Records from a data collection
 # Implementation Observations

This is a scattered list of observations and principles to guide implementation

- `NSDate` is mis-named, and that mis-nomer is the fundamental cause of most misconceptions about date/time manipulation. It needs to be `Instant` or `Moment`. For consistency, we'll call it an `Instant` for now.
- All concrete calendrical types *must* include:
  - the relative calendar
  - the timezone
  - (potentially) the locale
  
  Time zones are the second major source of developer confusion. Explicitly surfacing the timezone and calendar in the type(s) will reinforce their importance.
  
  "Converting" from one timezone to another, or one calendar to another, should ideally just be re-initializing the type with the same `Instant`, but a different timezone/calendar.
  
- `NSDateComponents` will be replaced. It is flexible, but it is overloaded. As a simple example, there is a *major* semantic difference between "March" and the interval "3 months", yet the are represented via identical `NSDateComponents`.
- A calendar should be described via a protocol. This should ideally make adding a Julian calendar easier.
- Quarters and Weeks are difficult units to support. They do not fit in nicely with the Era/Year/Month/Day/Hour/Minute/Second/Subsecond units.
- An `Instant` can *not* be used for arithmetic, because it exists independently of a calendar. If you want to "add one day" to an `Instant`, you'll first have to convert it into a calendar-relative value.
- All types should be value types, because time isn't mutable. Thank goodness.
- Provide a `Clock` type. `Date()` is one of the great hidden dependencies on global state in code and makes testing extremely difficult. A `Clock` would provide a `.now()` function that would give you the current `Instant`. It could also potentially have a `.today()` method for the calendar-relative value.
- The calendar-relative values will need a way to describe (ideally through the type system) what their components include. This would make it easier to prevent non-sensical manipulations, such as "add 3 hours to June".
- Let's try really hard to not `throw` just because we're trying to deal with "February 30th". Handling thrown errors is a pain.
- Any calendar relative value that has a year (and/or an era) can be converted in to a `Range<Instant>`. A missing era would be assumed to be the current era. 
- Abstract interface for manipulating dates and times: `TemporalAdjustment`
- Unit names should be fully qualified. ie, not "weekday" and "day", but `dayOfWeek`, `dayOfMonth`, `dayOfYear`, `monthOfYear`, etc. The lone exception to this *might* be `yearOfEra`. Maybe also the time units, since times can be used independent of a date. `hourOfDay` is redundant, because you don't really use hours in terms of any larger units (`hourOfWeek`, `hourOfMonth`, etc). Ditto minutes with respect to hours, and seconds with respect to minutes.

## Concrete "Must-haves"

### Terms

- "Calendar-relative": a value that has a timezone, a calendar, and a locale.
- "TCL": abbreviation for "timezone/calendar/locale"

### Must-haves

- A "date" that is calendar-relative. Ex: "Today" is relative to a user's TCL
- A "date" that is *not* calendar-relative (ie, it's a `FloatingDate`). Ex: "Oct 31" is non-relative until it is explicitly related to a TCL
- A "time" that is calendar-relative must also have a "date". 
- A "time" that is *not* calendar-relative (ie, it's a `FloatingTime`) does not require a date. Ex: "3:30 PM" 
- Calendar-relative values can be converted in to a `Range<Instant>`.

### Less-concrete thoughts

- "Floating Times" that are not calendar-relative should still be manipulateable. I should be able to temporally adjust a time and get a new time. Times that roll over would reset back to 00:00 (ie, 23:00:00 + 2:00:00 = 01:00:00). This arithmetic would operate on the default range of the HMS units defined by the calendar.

> _Task brief_
All entries are to be reproduced verbatim, with none omitted.

> _Task response_
 # Implementation Observations

This is a scattered list of observations and principles to guide implementation

- `NSDate` is mis-named, and that mis-nomer is the fundamental cause of most misconceptions about date/time manipulation. It needs to be `Instant` or `Moment`. For consistency, we'll call it an `Instant` for now.
- All concrete calendrical types *must* include:
  - the relative calendar
  - the timezone
  - (potentially) the locale
  
  Time zones are the second major source of developer confusion. Explicitly surfacing the timezone and calendar in the type(s) will reinforce their importance.
  
  "Converting" from one timezone to another, or one calendar to another, should ideally just be re-initializing the type with the same `Instant`, but a different timezone/calendar.
  
- `NSDateComponents` will be replaced. It is flexible, but it is overloaded. As a simple example, there is a *major* semantic difference between "March" and the interval "3 months", yet the are represented via identical `NSDateComponents`.
- A calendar should be described via a protocol. This should ideally make adding a Julian calendar easier.
- Quarters and Weeks are difficult units to support. They do not fit in nicely with the Era/Year/Month/Day/Hour/Minute/Second/Subsecond units.
- An `Instant` can *not* be used for arithmetic, because it exists independently of a calendar. If you want to "add one day" to an `Instant`, you'll first have to convert it into a calendar-relative value.
- All types should be value types, because time isn't mutable. Thank goodness.
- Provide a `Clock` type. `Date()` is one of the great hidden dependencies on global state in code and makes testing extremely difficult. A `Clock` would provide a `.now()` function that would give you the current `Instant`. It could also potentially have a `.today()` method for the calendar-relative value.
- The calendar-relative values will need a way to describe (ideally through the type system) what their components include. This would make it easier to prevent non-sensical manipulations, such as "add 3 hours to June".
- Let's try really hard to not `throw` just because we're trying to deal with "February 30th". Handling thrown errors is a pain.
- Any calendar relative value that has a year (and/or an era) can be converted in to a `Range<Instant>`. A missing era would be assumed to be the current era. 
- Abstract interface for manipulating dates and times: `TemporalAdjustment`
- Unit names should be fully qualified. ie, not "weekday" and "day", but `dayOfWeek`, `dayOfMonth`, `dayOfYear`, `monthOfYear`, etc. The lone exception to this *might* be `yearOfEra`. Maybe also the time units, since times can be used independent of a date. `hourOfDay` is redundant, because you don't really use hours in terms of any larger units (`hourOfWeek`, `hourOfMonth`, etc). Ditto minutes with respect to hours, and seconds with respect to minutes.

## Concrete "Must-haves"

### Terms

- "Calendar-relative": a value that has a timezone, a calendar, and a locale.
- "TCL": abbreviation for "timezone/calendar/locale"

### Must-haves

- A "date" that is calendar-relative. Ex: "Today" is relative to a user's TCL
- A "date" that is *not* calendar-relative (ie, it's a `FloatingDate`). Ex: "Oct 31" is non-relative until it is explicitly related to a TCL
- A "time" that is calendar-relative must also have a "date". 
- A "time" that is *not* calendar-relative (ie, it's a `FloatingTime`) does not require a date. Ex: "3:30 PM" 
- Calendar-relative values can be converted in to a `Range<Instant>`.

### Less-concrete thoughts

- "Floating Times" that are not calendar-relative should still be manipulateable. I should be able to temporally adjust a time and get a new time. Times that roll over would reset back to 00:00 (ie, 23:00:00 + 2:00:00 = 01:00:00). This arithmetic would operate on the default range of the HMS units defined by the calendar.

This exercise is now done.